In this installment of EHSDA Shorts, Mwangi Ndonga, CIH, CSP, CHMM, Chair, AIHA Technology Initiatives Strategic Advisory Group, explains how EHS professionals can take advantage of machine learning to improve workplace safety.
This clip is taken from a webinar titled Improve Workplace Safety with AI, which is available for free on-demand here. This webinar is sponsored by KPA.
Transcript (edited for clarity):
Ndonga: There are many branches to AI: vision systems, natural language processing, and machine learning is one of those. It’s probably the biggest. And the idea around machine learning is this: You’re essentially coding or writing code or giving the machine data to allow it to learn.
And what does that learning look like? You give it data, you allow it to come up with patterns, and then you test the machine with certain pieces of data where I know the answer may be excluded. And then you see how the machine performs any more, like when you and I were taking tests in school, right? Maybe somebody gives you an old test, you learn the answers, but then when you take the actual test, there are no answers. So that’s what machine learning is.
So whether it’s LLMs [large language models], whether it’s vision systems to open your phone, these machines look at our faces and learn our patterns and so I can open my iPhone with my sunglasses on. That’s what machine learning is.
And so the reason I’m very interested in machine learning is it helps me calibrate or measure what kind of data I have and whether a model can learn from it. So again, if I’m trying to employ an LLM but I don’t have good literature, how do I expect this machine to perform?

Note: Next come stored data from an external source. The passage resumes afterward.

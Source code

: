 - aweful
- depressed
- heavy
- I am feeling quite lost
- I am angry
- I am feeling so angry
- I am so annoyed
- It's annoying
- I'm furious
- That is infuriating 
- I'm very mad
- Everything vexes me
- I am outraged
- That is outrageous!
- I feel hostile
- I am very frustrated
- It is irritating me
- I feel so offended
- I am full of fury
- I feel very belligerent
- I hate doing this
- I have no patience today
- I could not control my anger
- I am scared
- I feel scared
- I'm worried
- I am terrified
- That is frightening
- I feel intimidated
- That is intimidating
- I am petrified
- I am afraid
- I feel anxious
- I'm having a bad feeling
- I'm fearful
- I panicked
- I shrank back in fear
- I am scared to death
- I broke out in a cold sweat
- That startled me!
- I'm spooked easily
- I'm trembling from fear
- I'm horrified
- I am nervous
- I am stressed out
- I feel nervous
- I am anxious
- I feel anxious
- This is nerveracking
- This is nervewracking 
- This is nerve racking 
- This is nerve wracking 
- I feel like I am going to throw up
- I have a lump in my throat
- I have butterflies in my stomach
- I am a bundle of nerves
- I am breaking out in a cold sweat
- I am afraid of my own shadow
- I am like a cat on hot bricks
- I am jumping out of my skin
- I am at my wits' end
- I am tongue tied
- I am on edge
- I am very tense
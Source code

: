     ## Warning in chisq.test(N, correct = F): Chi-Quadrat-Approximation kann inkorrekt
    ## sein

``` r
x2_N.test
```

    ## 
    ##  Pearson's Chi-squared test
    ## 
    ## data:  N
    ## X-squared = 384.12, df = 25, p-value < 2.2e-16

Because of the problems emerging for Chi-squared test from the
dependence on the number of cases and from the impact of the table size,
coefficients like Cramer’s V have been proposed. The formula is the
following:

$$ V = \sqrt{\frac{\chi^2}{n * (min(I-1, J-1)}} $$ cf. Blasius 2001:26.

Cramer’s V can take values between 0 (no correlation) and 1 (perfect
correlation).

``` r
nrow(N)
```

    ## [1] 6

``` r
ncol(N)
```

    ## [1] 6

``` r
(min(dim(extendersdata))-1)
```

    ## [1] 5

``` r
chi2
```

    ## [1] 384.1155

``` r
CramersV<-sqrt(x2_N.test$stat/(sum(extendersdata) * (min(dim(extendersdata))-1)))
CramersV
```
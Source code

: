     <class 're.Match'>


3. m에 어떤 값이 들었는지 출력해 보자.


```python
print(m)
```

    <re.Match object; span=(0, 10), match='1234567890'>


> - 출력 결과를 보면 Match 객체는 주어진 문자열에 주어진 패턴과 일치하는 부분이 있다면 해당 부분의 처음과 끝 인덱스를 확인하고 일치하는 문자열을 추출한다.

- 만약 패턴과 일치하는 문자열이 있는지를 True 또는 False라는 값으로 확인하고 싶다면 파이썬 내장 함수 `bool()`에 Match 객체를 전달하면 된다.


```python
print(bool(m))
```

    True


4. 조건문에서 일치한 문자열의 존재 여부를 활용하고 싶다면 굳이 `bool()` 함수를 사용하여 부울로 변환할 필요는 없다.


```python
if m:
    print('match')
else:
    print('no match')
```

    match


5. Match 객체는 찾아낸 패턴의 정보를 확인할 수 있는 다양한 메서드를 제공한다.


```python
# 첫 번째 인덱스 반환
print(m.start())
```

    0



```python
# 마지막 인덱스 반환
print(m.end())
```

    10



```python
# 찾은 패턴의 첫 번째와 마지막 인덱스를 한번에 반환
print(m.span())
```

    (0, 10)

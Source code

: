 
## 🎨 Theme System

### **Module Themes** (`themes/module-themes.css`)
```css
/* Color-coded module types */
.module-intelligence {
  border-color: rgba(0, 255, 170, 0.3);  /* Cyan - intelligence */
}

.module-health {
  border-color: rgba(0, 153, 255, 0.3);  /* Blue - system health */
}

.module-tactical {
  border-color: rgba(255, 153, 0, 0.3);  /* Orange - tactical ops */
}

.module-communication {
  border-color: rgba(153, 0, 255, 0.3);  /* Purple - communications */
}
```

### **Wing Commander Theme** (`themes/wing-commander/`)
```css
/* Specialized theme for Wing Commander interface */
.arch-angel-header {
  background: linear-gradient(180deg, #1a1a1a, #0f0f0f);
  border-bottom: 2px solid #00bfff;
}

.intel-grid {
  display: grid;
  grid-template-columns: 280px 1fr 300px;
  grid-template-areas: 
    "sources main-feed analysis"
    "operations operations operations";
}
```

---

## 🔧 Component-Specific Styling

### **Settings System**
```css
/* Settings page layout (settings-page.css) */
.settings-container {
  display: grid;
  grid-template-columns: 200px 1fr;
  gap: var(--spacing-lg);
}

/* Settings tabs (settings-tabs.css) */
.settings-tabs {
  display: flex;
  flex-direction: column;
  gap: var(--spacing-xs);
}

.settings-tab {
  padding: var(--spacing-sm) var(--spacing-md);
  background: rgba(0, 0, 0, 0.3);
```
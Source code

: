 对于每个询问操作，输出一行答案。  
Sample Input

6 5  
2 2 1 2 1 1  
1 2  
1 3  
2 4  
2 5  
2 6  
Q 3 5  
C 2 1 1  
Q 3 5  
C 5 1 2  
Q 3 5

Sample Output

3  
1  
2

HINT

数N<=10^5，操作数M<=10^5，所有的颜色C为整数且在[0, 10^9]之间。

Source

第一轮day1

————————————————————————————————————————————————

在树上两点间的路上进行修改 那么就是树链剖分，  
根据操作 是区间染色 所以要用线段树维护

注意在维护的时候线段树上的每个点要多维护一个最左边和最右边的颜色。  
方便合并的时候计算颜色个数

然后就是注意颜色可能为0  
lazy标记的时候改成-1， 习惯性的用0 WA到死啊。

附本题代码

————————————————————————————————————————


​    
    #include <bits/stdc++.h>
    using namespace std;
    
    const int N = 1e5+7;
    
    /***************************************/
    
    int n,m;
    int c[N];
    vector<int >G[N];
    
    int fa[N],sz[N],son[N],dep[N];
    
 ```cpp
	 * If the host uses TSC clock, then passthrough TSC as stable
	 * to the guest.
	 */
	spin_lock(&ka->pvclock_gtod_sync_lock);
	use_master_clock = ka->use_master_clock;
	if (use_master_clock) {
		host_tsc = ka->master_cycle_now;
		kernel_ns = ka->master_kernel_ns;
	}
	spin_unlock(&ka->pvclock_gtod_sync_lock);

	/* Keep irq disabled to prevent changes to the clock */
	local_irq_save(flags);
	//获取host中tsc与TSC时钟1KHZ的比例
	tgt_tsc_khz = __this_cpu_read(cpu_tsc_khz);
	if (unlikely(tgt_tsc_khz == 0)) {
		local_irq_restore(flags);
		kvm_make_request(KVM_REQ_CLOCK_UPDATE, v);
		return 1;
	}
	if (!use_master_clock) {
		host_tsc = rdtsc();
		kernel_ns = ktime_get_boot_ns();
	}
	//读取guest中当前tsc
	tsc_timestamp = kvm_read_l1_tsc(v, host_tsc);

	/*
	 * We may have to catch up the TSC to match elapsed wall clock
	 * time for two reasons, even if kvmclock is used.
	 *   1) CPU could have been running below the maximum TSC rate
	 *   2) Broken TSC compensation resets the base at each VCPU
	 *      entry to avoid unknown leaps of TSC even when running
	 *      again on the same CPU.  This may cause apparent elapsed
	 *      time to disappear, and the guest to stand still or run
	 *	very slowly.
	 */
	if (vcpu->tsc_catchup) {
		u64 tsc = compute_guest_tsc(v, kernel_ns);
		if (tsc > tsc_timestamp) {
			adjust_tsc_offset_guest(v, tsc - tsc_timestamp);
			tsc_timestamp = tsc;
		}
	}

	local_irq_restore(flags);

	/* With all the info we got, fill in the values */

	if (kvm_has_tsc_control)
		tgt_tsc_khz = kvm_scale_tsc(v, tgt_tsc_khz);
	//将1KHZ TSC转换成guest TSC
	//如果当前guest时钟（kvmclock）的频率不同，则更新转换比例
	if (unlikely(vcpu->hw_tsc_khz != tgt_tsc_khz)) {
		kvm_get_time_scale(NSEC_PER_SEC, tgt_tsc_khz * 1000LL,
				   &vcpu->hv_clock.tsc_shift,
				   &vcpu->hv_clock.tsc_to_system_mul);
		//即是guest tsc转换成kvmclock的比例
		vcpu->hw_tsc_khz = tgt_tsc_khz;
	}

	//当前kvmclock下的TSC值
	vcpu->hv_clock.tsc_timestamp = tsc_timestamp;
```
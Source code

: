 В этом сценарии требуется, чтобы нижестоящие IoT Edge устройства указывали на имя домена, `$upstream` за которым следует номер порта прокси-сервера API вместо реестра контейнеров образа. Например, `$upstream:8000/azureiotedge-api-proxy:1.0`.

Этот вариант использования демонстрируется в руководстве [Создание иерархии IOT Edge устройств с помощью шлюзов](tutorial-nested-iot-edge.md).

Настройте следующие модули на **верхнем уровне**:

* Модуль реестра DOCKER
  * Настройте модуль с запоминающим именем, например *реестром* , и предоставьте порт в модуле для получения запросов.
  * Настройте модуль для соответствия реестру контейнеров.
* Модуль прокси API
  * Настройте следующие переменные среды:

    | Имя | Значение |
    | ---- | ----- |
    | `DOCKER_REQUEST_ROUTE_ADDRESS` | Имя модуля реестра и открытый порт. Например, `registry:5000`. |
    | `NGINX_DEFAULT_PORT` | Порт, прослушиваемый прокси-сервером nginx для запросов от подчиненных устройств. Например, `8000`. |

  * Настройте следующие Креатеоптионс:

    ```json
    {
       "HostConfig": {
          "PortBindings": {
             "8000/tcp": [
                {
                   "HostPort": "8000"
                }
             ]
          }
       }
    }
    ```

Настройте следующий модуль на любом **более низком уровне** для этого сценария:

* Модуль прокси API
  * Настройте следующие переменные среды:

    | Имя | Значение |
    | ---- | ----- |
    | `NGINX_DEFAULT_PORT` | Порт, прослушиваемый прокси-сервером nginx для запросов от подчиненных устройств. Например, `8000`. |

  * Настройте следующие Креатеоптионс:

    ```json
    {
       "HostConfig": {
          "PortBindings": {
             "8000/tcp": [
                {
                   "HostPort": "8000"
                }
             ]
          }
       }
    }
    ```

Now here’s the thing, machines are very stupid, so if I just tell it to learn off bad data, it will do it. The question is whether I’m going to be really confident in what it may produce, knowing that I have bad data. So again, the concept of machine learning is you don’t just throw a bunch of data at the computer. You have to kind of tell it what you want.
You may say something like apply a classification algorithm because I want you, computer, to separate these data into three groups and then you give it the data or something like that. So there’s a variety of ways to do that.
I think if, if you’re asking yourself about AI, I would argue that can we take the data you’re collecting already or maybe enhance or pivot a little bit on it because that’s where we want to go. We want the machine to learn what you’re doing so that you can step away and maybe spend more time with the employees.
I utilize machine learning, myself either like in a desktop format with my own, let’s say IH [industrial hygiene] data, or something like that. But also I’ve worked on some projects enterprise-wide applying to machine learning.